Step-by-step playbook
1) Identify the wrongdoing — does it fit one of 6 categories: criminal offence, breach of legal obligation, miscarriage of justice, health/safety danger, environmental damage, or deliberate concealment of any of these? 2) Confirm it's in the public interest (not just a personal grievance). 3) Raise it through your employer's whistleblowing policy (most public interest disclosures must go to employer first). 4) Make the disclosure in writing — email or letter, dated, specific. 5) Reference 'protected disclosure under the Employment Rights Act 1996'. 6) Keep detailed records of the disclosure, employer response, and any subsequent treatment. 7) If you suffer detriment (demotion, pay cut, dismissal, harassment) within months of the disclosure, that's automatically unfair — claim within 3 months less 1 day. 8) For very serious matters (or where employer is implicated), disclosure can be to a 'prescribed person' (regulator, MP) or wider, but stricter conditions apply. 9) Specialist whistleblowing law advice is strongly recommended — Protect (charity) gives free advice on 020 3117 2520.
Letter / template
Whistleblowing disclosure template: 'Dear [Whistleblowing Officer / CEO / Chair of Audit Committee], I am making a protected disclosure under the Public Interest Disclosure Act 1998 / Employment Rights Act 1996. The disclosure concerns [category — criminal offence / breach of legal obligation / health & safety danger / environmental damage / miscarriage of justice / cover-up]. Specifically: [Detailed factual account of the wrongdoing, dates, individuals involved, evidence]. I believe this disclosure is in the public interest because [explanation]. I am making this disclosure to you as the [role] in line with the company's whistleblowing policy.
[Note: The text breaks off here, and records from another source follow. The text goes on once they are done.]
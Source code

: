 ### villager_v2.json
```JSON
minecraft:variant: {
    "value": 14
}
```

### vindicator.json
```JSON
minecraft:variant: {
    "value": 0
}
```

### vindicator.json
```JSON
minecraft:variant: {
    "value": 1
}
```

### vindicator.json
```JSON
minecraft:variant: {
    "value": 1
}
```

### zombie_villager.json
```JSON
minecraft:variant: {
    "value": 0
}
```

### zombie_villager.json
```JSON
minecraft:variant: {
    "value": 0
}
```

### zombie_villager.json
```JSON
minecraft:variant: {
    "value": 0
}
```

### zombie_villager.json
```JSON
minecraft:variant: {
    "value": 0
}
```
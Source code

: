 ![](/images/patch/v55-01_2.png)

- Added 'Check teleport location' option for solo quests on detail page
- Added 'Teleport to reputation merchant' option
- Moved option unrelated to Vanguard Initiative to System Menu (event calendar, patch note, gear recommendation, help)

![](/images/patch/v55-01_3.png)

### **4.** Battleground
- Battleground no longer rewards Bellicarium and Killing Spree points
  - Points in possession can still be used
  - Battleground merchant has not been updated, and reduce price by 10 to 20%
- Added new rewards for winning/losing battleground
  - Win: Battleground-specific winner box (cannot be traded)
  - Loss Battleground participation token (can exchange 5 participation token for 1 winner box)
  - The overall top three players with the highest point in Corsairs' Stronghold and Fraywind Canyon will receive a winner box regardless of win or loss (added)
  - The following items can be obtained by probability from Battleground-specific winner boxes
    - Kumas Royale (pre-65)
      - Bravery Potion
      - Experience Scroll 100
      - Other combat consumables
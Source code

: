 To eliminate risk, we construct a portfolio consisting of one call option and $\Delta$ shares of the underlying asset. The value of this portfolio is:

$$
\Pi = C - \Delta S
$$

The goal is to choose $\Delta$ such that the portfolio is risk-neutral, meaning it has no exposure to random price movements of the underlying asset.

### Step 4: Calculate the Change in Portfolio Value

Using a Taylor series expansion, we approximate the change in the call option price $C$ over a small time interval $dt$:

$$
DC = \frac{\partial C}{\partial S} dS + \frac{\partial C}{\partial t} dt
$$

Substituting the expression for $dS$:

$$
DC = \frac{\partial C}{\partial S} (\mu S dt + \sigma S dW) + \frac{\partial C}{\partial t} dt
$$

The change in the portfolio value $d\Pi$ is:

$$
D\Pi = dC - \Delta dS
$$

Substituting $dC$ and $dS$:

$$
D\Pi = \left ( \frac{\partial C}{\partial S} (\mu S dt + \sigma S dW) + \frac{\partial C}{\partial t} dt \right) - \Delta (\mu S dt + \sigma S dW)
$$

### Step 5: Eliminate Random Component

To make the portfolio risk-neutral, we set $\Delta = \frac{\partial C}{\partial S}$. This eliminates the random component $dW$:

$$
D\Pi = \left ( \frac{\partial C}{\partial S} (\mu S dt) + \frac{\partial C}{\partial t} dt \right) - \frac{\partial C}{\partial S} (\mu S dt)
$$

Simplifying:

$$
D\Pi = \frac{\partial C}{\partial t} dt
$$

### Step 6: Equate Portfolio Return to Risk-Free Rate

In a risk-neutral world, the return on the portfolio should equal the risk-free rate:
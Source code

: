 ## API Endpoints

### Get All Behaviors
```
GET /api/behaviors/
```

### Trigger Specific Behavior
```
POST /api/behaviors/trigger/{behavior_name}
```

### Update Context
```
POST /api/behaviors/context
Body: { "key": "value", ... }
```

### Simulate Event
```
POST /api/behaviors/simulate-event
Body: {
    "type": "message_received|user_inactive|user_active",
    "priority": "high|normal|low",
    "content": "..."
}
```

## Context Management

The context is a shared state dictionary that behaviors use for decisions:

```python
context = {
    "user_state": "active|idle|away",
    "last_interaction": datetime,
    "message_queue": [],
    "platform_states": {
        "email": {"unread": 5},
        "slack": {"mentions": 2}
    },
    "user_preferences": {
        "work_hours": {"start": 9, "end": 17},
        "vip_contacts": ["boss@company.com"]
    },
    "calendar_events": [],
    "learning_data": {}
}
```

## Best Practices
I expect: - A confidential investigation - Protection from any detriment (s.47B ERA 1996) - Updates on the progress of the investigation - Confirmation that this disclosure is recorded as protected If I suffer any detriment as a result of this disclosure, I will exercise my rights under the Employment Rights Act 1996. I have copied this disclosure to my own records. Yours sincerely, [Your name] [Date]'
What NOT to do
Don't: disclose to media/social media without taking specialist advice (you may lose protection); make a personal-grievance dressed up as whistleblowing; delete evidence; tell colleagues about the disclosure (could leak); assume your employer will protect you (they often retaliate subtly); fail to keep your own copies of the disclosure and any responses; ignore the 3-month time limit if detriment occurs.
Worked example
Mark identified that his employer was systematically misclassifying contractors to avoid PAYE — a breach of HMRC obligations. He made a written protected disclosure under PIDA to the CFO, citing the Act explicitly. The company began an investigation but also marginalised Mark. He documented every detrimental act over 4 months, then resigned and claimed automatic unfair dismissal under s.103A. Settled at £85,000 plus a positive reference. The PIDA framing was essential — without it, he'd have been a 2-year-service employee with limited claim rights.
Recruiter pro tip
The phrase 'protected disclosure under the Public Interest Disclosure Act 1998' must appear in your written disclosure. It's the legal trigger that activates protection. Many employees describe the wrongdoing without invoking PIDA explicitly and lose the benefit. Be unambiguous, in writing, with the legal label. Then keep a personal copy outside employer systems.